(RECORDS FOR PROCESSING begins)

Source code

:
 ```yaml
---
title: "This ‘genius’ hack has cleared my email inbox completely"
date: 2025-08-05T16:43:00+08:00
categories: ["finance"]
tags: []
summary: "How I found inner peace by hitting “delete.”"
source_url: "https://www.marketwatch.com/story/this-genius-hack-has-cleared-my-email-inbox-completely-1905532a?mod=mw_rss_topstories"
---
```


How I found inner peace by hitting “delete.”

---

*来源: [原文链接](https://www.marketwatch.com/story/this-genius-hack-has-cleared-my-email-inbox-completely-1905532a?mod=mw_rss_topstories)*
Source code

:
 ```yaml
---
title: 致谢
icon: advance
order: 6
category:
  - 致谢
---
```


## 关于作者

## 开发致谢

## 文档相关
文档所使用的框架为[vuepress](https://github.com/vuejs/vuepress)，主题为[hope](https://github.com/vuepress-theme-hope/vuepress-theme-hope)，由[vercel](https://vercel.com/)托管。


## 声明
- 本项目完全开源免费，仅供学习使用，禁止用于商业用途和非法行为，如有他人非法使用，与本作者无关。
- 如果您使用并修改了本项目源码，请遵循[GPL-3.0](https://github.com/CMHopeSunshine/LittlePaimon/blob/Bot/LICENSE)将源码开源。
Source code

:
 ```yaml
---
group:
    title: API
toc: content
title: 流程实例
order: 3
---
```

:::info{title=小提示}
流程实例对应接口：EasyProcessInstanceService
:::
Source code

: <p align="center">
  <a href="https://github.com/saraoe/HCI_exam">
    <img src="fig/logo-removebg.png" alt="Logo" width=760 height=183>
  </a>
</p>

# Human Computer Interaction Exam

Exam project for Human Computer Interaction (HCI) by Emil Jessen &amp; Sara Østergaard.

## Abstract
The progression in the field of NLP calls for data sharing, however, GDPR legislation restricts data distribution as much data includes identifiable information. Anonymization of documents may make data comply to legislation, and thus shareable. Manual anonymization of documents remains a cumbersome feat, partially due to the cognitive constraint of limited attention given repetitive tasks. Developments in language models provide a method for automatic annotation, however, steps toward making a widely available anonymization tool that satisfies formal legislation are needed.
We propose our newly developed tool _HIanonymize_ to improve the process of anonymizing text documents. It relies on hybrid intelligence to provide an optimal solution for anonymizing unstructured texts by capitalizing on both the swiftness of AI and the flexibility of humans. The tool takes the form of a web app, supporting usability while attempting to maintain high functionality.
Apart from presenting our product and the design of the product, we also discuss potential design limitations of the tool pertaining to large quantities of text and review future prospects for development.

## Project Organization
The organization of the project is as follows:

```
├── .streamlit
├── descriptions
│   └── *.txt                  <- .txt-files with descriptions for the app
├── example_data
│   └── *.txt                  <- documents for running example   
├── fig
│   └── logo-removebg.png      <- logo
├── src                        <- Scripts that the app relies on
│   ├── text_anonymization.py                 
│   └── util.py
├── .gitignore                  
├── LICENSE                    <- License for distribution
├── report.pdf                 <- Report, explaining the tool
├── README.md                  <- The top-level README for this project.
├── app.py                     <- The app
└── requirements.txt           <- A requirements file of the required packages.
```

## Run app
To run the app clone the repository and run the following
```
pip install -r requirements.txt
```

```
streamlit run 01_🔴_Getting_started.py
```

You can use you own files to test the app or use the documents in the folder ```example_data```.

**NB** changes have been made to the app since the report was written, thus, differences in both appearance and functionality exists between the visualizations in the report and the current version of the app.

(RECORDS FOR PROCESSING ends)

■ THE TASK:
Your reply should consist of all the records, set down exactly.

■ RESPONSE:
Source code

:
 ```yaml
---
title: "This ‘genius’ hack has cleared my email inbox completely"
date: 2025-08-05T16:43:00+08:00
categories: ["finance"]
tags: []
summary: "How I found inner peace by hitting “delete.”"
source_url: "https://www.marketwatch.com/story/this-genius-hack-has-cleared-my-email-inbox-completely-1905532a?mod=mw_rss_topstories"
---
```


How I found inner peace by hitting “delete.”

---

*来源: [原文链接](https://www.marketwatch.com/story/this-genius-hack-has-cleared-my-email-inbox-completely-1905532a?mod=mw_rss_topstories)*
Source code

:
 ```yaml
---
title: 致谢
icon: advance
order: 6
category:
  - 致谢
---
```


## 关于作者

## 开发致谢

## 文档相关
文档所使用的框架为[vuepress](https://github.com/vuejs/vuepress)，主题为[hope](https://github.com/vuepress-theme-hope/vuepress-theme-hope)，由[vercel](https://vercel.com/)托管。


## 声明
- 本项目完全开源免费，仅供学习使用，禁止用于商业用途和非法行为，如有他人非法使用，与本作者无关。
- 如果您使用并修改了本项目源码，请遵循[GPL-3.0](https://github.com/CMHopeSunshine/LittlePaimon/blob/Bot/LICENSE)将源码开源。
Source code

:
 ```yaml
---
group:
    title: API
toc: content
title: 流程实例
order: 3
---
```

:::info{title=小提示}
流程实例对应接口：EasyProcessInstanceService
:::
Source code

: <p align="center">
  <a href="https://github.com/saraoe/HCI_exam">
    <img src="fig/logo-removebg.png" alt="Logo" width=760 height=183>
  </a>
</p>

# Human Computer Interaction Exam

Exam project for Human Computer Interaction (HCI) by Emil Jessen &amp; Sara Østergaard.

## Abstract
The progression in the field of NLP calls for data sharing, however, GDPR legislation restricts data distribution as much data includes identifiable information. Anonymization of documents may make data comply to legislation, and thus shareable. Manual anonymization of documents remains a cumbersome feat, partially due to the cognitive constraint of limited attention given repetitive tasks. Developments in language models provide a method for automatic annotation, however, steps toward making a widely available anonymization tool that satisfies formal legislation are needed.
We propose our newly developed tool _HIanonymize_ to improve the process of anonymizing text documents. It relies on hybrid intelligence to provide an optimal solution for anonymizing unstructured texts by capitalizing on both the swiftness of AI and the flexibility of humans. The tool takes the form of a web app, supporting usability while attempting to maintain high functionality.
Apart from presenting our product and the design of the product, we also discuss potential design limitations of the tool pertaining to large quantities of text and review future prospects for development.

## Project Organization
The organization of the project is as follows:

```
├── .streamlit
├── descriptions
│   └── *.txt                  <- .txt-files with descriptions for the app
├── example_data
│   └── *.txt                  <- documents for running example   
├── fig
│   └── logo-removebg.png      <- logo
├── src                        <- Scripts that the app relies on
│   ├── text_anonymization.py                 
│   └── util.py
├── .gitignore                  
├── LICENSE                    <- License for distribution
├── report.pdf                 <- Report, explaining the tool
├── README.md                  <- The top-level README for this project.
├── app.py                     <- The app
└── requirements.txt           <- A requirements file of the required packages.
```

## Run app
To run the app clone the repository and run the following
```
pip install -r requirements.txt
```

```
streamlit run 01_🔴_Getting_started.py
```

You can use you own files to test the app or use the documents in the folder ```example_data```.

**NB** changes have been made to the app since the report was written, thus, differences in both appearance and functionality exists between the visualizations in the report and the current version of the app.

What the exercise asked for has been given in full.